■ WHAT YOU WILL DO
Output exactly, and only, the lines below from the one with "1. RL：卲奕佳，吴泉霖" down to the one with "## On-line Documentation". Include both end lines and no pictures.
===
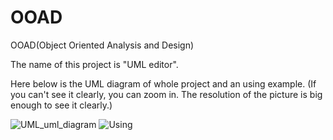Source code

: # OOAD
OOAD(Object Oriented Analysis and Design)

The name of this project is "UML editor".

Here below is the UML diagram of whole project and an using example.
(If you can't see it clearly, you can zoom in. The resolution of the picture is big enough to see it clearly.)

![UML_uml_diagram](https://user-images.githubusercontent.com/50744182/192132729-2441e3d2-d12e-4867-8b9d-ad8f40e3fe95.png)
![Using](https://user-images.githubusercontent.com/50744182/192132733-c9b3d34c-c603-4e7e-a36c-09cc64a8b912.jpg)
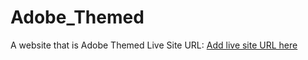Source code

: # Adobe_Themed
A website that is Adobe Themed
Live Site URL: [Add live site URL here](https://jemi-code.github.io/Adobe_Themed)
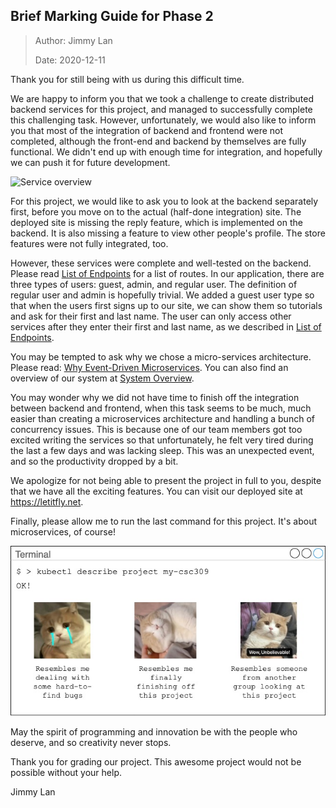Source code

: ## Brief Marking Guide for Phase 2

> Author: Jimmy Lan
>
> Date: 2020-12-11

Thank you for still being with us during this difficult time.

We are happy to inform you that we took a challenge to create distributed backend services for this project, and managed to successfully complete this challenging task. However, unfortunately, we would also like to inform you that most of the integration of backend and frontend were not completed, although the front-end and backend by themselves are fully functional. We didn't end up with enough time for integration, and hopefully we can push it for future development.

![Service overview](../backend/service-overview.jpg)

For this project, we would like to ask you to look at the backend separately first, before you move on to the actual (half-done integration) site. The deployed site is missing the reply feature, which is implemented on the backend. It is also missing a feature to view other people's profile. The store features were not fully integrated, too.

However, these services were complete and well-tested on the backend. Please read [List of Endpoints](/docs/backend/endpoints.md) for a list of routes. In our application, there are three types of users: guest, admin, and regular user. The definition of regular user and admin is hopefully trivial. We added a guest user type so that when the users first signs up to our site, we can show them so tutorials and ask for their first and last name. The user can only access other services after they enter their first and last name, as we described in [List of Endpoints](/docs/backend/endpoints.md).

You may be tempted to ask why we chose a micro-services architecture. Please read: [Why Event-Driven Microservices](/docs/backend/why-edm.md). You can also find an overview of our system at [System Overview](/docs/backend/overview.md).

You may wonder why we did not have time to finish off the integration between backend and frontend, when this task seems to be much, much easier than creating a microservices architecture and handling a bunch of concurrency issues. This is because one of our team members got too excited writing the services so that unfortunately, he felt very tired during the last a few days and was lacking sleep. This was an unexpected event, and so the productivity dropped by a bit.

We apologize for not being able to present the project in full to you, despite that we have all the exciting features. You can visit our deployed site at https://letitfly.net.

Finally, please allow me to run the last command for this project. It's about microservices, of course!

![Last command for the project](command.jpg)

May the spirit of programming and innovation be with the people who deserve, and so creativity never stops.

Thank you for grading our project. This awesome project would not
be possible without your help.

Jimmy Lan
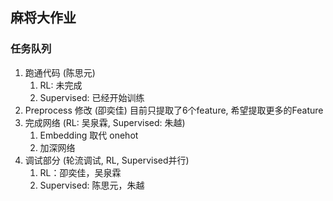 ## 麻将大作业
### 任务队列
1. 跑通代码 (陈思元)
   1. RL: 未完成
   2. Supervised: 已经开始训练
2. Preprocess 修改 (卲奕佳)
   目前只提取了6个feature, 希望提取更多的Feature 
3. 完成网络 (RL: 吴泉霖, Supervised: 朱越) 
   1. Embedding 取代 onehot 
   2. 加深网络 
4. 调试部分 (轮流调试, RL, Supervised并行)
   1. RL：卲奕佳，吴泉霖
   2. Supervised: 陈思元，朱越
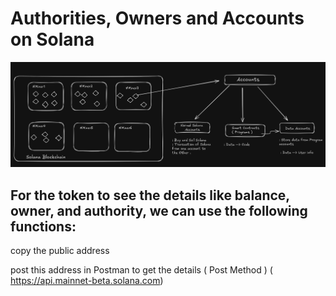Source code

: # Authorities, Owners and Accounts on Solana

![Screenshot from 2024-10-06 18-36-08.png](./Screenshot%20from%202024-10-06%2018-36-08.png)


## For the token to see the details like  balance, owner, and authority, we can use the following functions:

copy the public address 

post this address in Postman to get the details ( Post Method ) ( https://api.mainnet-beta.solana.com) 



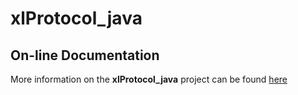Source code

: # xlProtocol_java
## On-line Documentation

More information on the **xlProtocol_java** project can be found
[here](https://jddixon.github.io/xlProtocol_java)
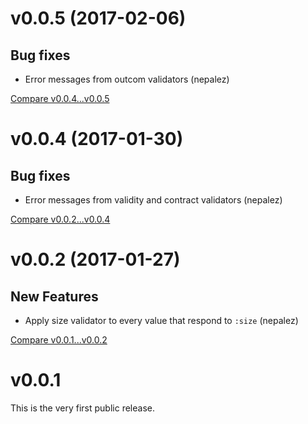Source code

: # v0.0.5 (2017-02-06)

## Bug fixes
- Error messages from outcom validators (nepalez)

[Compare v0.0.4...v0.0.5](https://github.com/tram-rb/tram-validators/compare/v0.0.4...v0.0.5)

# v0.0.4 (2017-01-30)

## Bug fixes
- Error messages from validity and contract validators (nepalez)

[Compare v0.0.2...v0.0.4](https://github.com/tram-rb/tram-validators/compare/v0.0.2...v0.0.4)

# v0.0.2 (2017-01-27)

## New Features
- Apply size validator to every value that respond to `:size` (nepalez)

[Compare v0.0.1...v0.0.2](https://github.com/tram-rb/tram-validators/compare/v0.0.1...v0.0.2)

# v0.0.1

This is the very first public release.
===
■ SOLUTION
   1. RL：卲奕佳，吴泉霖
   2. Supervised: 陈思元，朱越
Source code

: # Authorities, Owners and Accounts on Solana

![Screenshot from 2024-10-06 18-36-08.png](./Screenshot%20from%202024-10-06%2018-36-08.png)


## For the token to see the details like  balance, owner, and authority, we can use the following functions:

copy the public address 

post this address in Postman to get the details ( Post Method ) ( https://api.mainnet-beta.solana.com) 



Source code

: # xlProtocol_java
## On-line Documentation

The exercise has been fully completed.